Fenomena ini saya observasi terjadi sejak saya memasuki dunia kerja medio 2013 di Jakarta Selatan. Saat itu di kantor memang ada 'fraksi' Bandung yang semuanya ini laki-laki, mulai dari tipe yang baru dilantik jadi suami, suami dengan putra/putri, suami dengan tampang masih lugu, suami dengan tampang bapak-bapak banget. Senin pagi mereka hadir ke kantor dengan wajah 'kosong' lantaran baru saja berpisah dari istri dan/atau anak-anak mereka. Mereka menjalani masa-masa yang berat, apalagi yang tiap hari utak-atik statistik harga bawang. Hingga hari Jumat tiba, hari yang penuh berkah dimana bada Jumatan tas mereka sudah 'parkir' di warkop sebelah dan permain 'tiki-taka' menunggu jam pulang dimana akhirnya disambut suka cita. Mungkin sembari menyetel lagu Dance Company 'Papa Rock n Roll'. Entah ada kaitannya ada tidak, saya juga sempat dan ternyata masih mengalami SAP walau tidak seekstrim harus 5 hari kerja. Tidak harus artinya mungkin kurang mungkin lebih.

Menjalani SAP itu bukan hal yang mudah dan tentu jika bisa memilih ya mending nggak. Seperti SAP yang ERP, SAP yang artinya 'Suami Akhir Pekan' juga susah diimplementasikan. Mengapa tidak mudah

  • Berkurangnya kedekatan 'telinga'. Yang lebih baik adalah suami menjadi orang paling dekat telinganya dengan istri sehingga konektivitas obrolannya lebih lancar, suami pun menjadi orang yang paling didengar istri karena bisa memberi arahan secara langsung, btw kedua contoh ini berlaku juga istri ke suami lho ya. 
  • Berkurangnya kesempatan ayah dengan anak. Tidak semua anak [terutama saat beranjak remaja] bisa memahami mengapa si ayah porsinya sedikit dalam mendidik dirinya. Apalagi jika si anak itu laki-laki, model laki-laki dewasa yang mengajarinya menjadi suami dan ayah jadi setengah-setengah. Dan bagi istri pun, mereka manusia yang punya ambang lelah dalam mengasuh anak yang mana suami diperlukan untuk ikut mengasuh si anak. Jangan sampai sosok ayah hanya jadi tukang tanda tangan di rapor.
  • Memberi celah curiga. Setan punya peluang untuk mengompori si suami atau istri karena komunikasi berkurang. Misalnya si suami jadi berpikir 'pokoknya keuangan beres, nggak boleh ada piutang' atau mungkin si istri 'jangan-jangan suamiku mencari istri PLH[Pelaksana Harian] dengan cara nikah siri'.
  • Ribet di finansial. Kalau kesulitan-kesulitan sebelumnya di atas sangat subjektif dan 'ngawang', yang berikut ini bisa dijelaskan dengan hitung-hitungan. Ada dua atap rumah/kontrakan/kosan yang memerlukan biaya. Ada pula ongkos naik bus/kereta/malah pesawat yang dalam sebulan harus dihitung empat-lima kali. Artinya ada pengeluarkan lebih besar.
  • Istri dituntut mandiri. Dengan suami yang fisiknya akhir pekan, tentu istri dituntut bisa mengatasi masalah tanpa masalah di tengah pekan. Motor mogok, TV keluar asap, gas elpiji habis, semua harus diurus tanpa menunggu akhir pekan walau bisa juga menggunakan strategi minta tolong orang hohoo. 

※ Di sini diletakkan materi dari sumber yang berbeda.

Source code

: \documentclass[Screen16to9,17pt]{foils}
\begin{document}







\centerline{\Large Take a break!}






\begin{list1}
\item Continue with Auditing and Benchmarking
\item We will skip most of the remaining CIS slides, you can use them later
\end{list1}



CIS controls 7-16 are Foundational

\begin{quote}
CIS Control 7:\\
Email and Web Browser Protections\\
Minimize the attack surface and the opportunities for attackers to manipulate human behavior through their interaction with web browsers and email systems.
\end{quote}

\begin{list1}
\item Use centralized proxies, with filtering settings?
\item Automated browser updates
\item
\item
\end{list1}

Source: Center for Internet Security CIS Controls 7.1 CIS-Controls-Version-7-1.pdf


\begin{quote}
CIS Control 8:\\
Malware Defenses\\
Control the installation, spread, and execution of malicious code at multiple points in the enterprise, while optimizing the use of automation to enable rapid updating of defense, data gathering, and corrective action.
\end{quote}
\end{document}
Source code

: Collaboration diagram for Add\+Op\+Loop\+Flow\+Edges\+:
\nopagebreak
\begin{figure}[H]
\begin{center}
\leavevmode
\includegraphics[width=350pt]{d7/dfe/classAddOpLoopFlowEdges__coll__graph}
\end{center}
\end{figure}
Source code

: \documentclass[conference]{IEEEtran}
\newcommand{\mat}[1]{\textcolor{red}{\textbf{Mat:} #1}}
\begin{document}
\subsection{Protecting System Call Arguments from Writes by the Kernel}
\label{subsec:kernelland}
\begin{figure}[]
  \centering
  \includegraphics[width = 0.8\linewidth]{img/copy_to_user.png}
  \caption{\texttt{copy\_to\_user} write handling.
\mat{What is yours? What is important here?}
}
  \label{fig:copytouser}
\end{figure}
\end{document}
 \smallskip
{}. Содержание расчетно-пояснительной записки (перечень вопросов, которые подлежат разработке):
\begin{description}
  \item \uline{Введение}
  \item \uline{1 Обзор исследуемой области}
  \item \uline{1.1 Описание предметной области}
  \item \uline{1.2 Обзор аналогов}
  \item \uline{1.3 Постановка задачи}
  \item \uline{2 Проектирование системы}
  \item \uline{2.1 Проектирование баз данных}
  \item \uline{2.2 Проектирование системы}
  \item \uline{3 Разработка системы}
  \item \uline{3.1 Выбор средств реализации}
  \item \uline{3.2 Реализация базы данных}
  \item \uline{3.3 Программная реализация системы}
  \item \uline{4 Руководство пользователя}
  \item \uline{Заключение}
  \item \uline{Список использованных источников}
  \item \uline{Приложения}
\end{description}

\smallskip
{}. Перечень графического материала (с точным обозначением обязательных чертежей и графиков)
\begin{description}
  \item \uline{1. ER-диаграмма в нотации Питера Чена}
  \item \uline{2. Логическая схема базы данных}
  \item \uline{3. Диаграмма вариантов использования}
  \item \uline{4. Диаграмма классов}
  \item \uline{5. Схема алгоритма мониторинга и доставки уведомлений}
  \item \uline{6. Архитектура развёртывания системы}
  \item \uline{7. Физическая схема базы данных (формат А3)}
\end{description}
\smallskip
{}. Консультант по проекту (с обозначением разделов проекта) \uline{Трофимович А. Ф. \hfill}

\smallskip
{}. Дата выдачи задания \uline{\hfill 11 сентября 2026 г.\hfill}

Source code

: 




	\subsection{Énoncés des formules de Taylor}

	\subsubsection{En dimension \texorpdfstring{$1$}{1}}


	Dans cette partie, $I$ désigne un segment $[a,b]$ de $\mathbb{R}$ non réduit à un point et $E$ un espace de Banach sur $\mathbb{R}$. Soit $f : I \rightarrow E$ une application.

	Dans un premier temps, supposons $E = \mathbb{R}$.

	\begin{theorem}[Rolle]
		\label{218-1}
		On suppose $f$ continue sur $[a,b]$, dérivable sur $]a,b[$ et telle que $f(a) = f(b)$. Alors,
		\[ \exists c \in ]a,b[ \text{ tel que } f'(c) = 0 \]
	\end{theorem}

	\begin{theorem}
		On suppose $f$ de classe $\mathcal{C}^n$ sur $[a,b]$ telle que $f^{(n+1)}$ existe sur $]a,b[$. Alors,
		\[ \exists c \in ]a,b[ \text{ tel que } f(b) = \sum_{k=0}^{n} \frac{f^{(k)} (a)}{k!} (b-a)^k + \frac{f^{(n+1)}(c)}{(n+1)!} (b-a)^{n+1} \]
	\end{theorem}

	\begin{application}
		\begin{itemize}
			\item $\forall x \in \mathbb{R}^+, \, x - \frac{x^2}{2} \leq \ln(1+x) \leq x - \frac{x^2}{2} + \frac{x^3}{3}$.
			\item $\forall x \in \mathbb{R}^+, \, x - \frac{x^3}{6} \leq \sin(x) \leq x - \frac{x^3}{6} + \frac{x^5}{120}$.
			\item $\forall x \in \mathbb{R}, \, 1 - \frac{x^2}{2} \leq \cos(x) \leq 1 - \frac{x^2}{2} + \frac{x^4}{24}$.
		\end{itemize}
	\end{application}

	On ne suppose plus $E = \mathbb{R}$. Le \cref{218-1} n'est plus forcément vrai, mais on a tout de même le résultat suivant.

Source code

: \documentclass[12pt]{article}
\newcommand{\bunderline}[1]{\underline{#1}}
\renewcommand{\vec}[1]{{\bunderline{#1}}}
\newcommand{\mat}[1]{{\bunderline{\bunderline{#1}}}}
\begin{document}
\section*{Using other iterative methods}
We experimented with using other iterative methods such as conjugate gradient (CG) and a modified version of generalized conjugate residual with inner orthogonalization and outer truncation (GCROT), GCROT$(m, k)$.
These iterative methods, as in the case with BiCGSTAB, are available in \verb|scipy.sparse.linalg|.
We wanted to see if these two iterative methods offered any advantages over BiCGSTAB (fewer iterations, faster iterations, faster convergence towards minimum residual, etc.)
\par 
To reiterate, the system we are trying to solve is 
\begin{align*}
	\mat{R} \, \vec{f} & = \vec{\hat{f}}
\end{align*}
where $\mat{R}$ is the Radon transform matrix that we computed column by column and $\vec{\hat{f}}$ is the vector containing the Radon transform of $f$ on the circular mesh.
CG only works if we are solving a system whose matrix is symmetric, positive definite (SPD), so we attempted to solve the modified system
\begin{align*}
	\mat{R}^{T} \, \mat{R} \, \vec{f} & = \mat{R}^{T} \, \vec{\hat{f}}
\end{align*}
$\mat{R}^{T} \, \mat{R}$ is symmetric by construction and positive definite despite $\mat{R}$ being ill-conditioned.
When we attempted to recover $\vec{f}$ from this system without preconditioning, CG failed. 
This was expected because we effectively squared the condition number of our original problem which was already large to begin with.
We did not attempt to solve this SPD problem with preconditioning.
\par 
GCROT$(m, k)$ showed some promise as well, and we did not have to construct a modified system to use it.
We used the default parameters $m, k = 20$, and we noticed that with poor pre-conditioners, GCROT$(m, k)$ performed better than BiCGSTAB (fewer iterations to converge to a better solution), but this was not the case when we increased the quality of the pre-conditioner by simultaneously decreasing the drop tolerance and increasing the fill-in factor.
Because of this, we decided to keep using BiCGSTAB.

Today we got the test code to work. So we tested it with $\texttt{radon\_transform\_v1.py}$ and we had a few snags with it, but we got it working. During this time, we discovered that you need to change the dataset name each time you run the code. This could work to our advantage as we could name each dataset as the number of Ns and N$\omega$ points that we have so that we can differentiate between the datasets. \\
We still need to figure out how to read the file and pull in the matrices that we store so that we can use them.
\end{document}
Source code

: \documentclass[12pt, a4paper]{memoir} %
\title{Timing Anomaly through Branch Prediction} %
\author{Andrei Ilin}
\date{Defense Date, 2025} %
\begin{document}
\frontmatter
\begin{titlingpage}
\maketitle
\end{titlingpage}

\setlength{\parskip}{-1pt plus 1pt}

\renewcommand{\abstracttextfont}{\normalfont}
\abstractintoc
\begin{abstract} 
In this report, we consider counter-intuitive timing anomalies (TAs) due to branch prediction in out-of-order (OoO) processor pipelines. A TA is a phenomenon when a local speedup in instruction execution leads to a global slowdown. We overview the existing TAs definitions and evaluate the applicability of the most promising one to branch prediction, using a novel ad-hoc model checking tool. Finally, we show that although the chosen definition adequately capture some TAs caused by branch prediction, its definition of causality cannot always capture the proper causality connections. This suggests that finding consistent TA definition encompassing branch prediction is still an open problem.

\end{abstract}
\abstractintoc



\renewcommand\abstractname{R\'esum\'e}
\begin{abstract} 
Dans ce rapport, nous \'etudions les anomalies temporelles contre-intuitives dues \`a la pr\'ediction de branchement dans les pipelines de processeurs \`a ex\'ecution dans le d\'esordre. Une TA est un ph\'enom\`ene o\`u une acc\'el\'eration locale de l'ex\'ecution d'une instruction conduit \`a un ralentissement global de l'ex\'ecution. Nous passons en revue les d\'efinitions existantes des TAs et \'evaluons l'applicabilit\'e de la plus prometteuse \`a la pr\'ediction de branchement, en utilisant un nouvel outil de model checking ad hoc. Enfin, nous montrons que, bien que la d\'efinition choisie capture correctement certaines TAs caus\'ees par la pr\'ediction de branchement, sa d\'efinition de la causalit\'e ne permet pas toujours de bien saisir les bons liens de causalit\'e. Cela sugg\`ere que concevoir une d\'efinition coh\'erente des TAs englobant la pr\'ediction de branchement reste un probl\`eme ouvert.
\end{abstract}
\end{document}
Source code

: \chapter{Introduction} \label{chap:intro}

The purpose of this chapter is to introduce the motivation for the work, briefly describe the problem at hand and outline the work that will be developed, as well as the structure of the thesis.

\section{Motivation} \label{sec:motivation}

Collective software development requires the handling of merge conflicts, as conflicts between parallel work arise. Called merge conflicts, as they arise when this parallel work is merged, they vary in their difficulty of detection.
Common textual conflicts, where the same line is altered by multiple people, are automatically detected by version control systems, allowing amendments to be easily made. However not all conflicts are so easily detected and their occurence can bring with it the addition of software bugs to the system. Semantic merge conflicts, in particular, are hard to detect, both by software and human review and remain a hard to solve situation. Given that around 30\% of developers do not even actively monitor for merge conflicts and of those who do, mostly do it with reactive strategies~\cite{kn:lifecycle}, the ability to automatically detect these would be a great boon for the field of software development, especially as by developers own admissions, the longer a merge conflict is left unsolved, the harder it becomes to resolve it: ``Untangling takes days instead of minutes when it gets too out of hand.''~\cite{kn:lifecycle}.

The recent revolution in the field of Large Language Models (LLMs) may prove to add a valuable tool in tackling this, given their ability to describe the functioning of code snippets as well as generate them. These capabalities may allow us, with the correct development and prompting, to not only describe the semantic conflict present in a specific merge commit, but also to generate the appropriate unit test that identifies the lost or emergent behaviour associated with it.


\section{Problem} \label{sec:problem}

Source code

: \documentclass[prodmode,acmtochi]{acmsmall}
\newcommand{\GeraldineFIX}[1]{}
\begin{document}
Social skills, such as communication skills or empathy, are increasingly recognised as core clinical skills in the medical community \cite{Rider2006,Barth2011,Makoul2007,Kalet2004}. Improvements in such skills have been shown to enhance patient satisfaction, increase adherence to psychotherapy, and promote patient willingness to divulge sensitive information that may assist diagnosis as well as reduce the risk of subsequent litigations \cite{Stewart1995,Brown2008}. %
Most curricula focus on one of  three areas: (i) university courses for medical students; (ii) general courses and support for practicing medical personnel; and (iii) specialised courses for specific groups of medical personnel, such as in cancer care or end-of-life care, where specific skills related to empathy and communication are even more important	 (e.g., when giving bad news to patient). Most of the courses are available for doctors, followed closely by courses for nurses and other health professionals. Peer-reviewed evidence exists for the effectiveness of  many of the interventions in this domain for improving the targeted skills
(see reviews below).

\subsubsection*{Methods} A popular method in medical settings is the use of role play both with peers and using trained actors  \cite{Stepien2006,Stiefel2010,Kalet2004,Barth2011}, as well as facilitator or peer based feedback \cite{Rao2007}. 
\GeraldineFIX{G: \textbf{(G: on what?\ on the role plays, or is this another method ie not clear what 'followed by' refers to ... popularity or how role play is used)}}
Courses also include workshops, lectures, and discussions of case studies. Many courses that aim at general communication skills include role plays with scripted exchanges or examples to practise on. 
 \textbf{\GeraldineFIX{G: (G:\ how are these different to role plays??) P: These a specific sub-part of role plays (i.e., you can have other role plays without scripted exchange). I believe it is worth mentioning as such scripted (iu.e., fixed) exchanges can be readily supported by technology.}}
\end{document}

Lantas apakah SAP bagus diimplementasikan
Sangat tergantung kasusnya dan yang lebih utama apa sih sebetulnya yang menyebabkan SAP itu terjadi.

Kalau yang terjadi adalah si suami/istri sedang kuliah di luar negeri dimaa pasangan dan anak agak susah dibawa, maka SAP bisa jadi pilihan masuk akal. Toh kuliah di luar negeri harusnya tidak berlama-lama macam Rangga meninggalkan Cinta ratusan purnama.

Kalau yang terjadi adalah si suami dan istri masing-masing kerja di kota berbeda, hmmm. Sebaiknya ditentukan rencana SAP-nya mau sampai kapan. Kadang ada satu momen yang sudah disepakati keduanya untuk mengakhiri SAP diantara mereka. Misalnya saat istri hamil. Bisa juga tetap SAP dijalani tapi sembari salah satu merencanakan undur diri dari tempat kerjanya, mungkin lanjut cari kerja di kota pasangannya.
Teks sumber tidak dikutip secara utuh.